Samedi 23 août 2008, par Xavier Campion

Comment rire du pouvoir et du paraître

C’est en 1720 que Marivaux écrit « Arlequin poli par l’amour », la comédie qui annonce véritablement son style typique, et rencontra un franc succès. Ce licencié en droit, qui fonde le journal intitulé « Le Spectateur français », écrit des comédies d’un ton nouveau, mêlant ironie moralisatrice, réalisme sentimental et analyse psychologique. Le public plébiscitera davantage celles qu’il écrit pour les comédiens italiens, dont le jeu est plus vif, plus dynamique que celui des français. Elu à l’Académie française, il produit également une littérature plus philosophique, sous forme d’essais et réflexions.
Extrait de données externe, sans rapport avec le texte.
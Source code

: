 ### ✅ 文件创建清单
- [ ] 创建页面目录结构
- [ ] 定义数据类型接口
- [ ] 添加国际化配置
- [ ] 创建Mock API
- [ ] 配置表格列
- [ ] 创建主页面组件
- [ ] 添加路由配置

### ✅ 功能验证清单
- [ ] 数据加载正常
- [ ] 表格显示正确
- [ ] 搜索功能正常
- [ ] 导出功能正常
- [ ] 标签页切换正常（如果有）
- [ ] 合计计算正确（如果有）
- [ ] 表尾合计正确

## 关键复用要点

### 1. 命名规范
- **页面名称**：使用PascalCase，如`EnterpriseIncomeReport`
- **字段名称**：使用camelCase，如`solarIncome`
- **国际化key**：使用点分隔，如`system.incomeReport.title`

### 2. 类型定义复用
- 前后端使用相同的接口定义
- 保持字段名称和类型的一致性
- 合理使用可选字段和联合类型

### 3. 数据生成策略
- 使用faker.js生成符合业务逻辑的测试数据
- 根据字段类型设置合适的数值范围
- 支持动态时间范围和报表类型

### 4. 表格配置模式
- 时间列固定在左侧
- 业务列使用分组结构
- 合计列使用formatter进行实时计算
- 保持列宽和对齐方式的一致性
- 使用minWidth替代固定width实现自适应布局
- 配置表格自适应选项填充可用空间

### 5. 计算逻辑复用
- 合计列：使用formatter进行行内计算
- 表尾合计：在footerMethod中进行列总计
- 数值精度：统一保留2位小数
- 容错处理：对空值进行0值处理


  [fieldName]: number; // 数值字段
Dans l’Ile des esclaves, l’auteur nous invite précisément à réfléchir sur une société où pouvoir et paraître se mêlent. Il propose une inversion des rôles, comme un miroir qu’il tend aux différentes classes sociales afin qu’elles aillent observer, de gré ou de force, leurs petits et grands défauts.
Nous voilà donc embarqués pour un périple déroutant, vers un pays fantasmatique dans lequel autorité et vanité se donnent la main. Au départ, deux couples montent à bord d’un bateau : Iphicrate et son valet Arlequin ainsi qu’Euphrosine et sa servante Cléanthis. Au cours de la traversée, le bateau fait un effroyable naufrage. Tous les quatre se réveillent dans une curieuse République imaginaire. Ici, les maîtres deviennent les esclaves et les esclaves deviennent les maîtres. Comme si ce bouleversement d’identité ne suffisait pas, Trivelin, le maître du canton, est chargé de leur imposer des épreuves, tantôt cruelles, tantôt humiliantes. Les maîtres doivent, entre autre, s’entendre dire leurs vérités par leurs serviteurs, et échanger leurs vêtements avec eux.
Marivaux ne dévoile pas, et c’est là tout son art, qui des maîtres ou des serviteurs est le plus humain, le plus juste. Il laisse le soin au public de se mettre en quête de sentir si le coeur des seigneurs est différent de celui des esclaves.

Pour servir cette réflexion, Thibaut Nève (Iphicrate) et Annette Gatta (Euphrosine) incarnent fort bien la fragilité et la contradiction de ces maîtres drôles malgré eux, tant ils sont leur propre caricature. Othmane Moumen est un serviteur dont les gesticulations élastiques n’empêchent pas une belle profondeur, notamment par ses efficaces interventions de pacification relationnelle. La servante est interprétée par la généreuse Jessica Gazon, qui fait passer le public du rire aux larmes en deux temps, trois mouvements, tandis que la présence scénique de Christophe Lambert (Trivelin) est un peu rigide. Flore Vanhulst, à la barre de cet équipage, a pris le risque d’une mise en scène où apports de modernité et jeu dans un cadre extérieur doivent composer.

Au départ de ce voyage dans l’île, la valise semble remplie d’idées bien triées. Envisagées séparément, en effet, la scénographie, la mise en scène, ainsi que la mise en mouvement, en lumière et en musique paraissent tenir le cap. Il y a pourtant un indicible grain de sable qui empêche la croisière de s’amuser de manière vraiment fluide du début à la fin. Un peu comme si l’unité dans la diversité n’était pas arrivée tout à fait à bon port. Même si certaines escales ont un goût de trop ou de trop peu, on se dit à l’arrivée que le voyage était agréable et offrait quelques pêches intéressantes.